Problem details:
Nothing should differ between your output and the entries below.

Stored items from a collection
· · · · ·
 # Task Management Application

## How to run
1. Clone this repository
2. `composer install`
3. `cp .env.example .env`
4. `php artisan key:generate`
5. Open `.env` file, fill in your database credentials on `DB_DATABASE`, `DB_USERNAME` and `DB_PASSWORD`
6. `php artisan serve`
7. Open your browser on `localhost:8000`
· · · · ·
Answer section:
 # Task Management Application

## How to run
1. Clone this repository
2. `composer install`
3. `cp .env.example .env`
4. `php artisan key:generate`
5. Open `.env` file, fill in your database credentials on `DB_DATABASE`, `DB_USERNAME` and `DB_PASSWORD`
6. `php artisan serve`
7. Open your browser on `localhost:8000`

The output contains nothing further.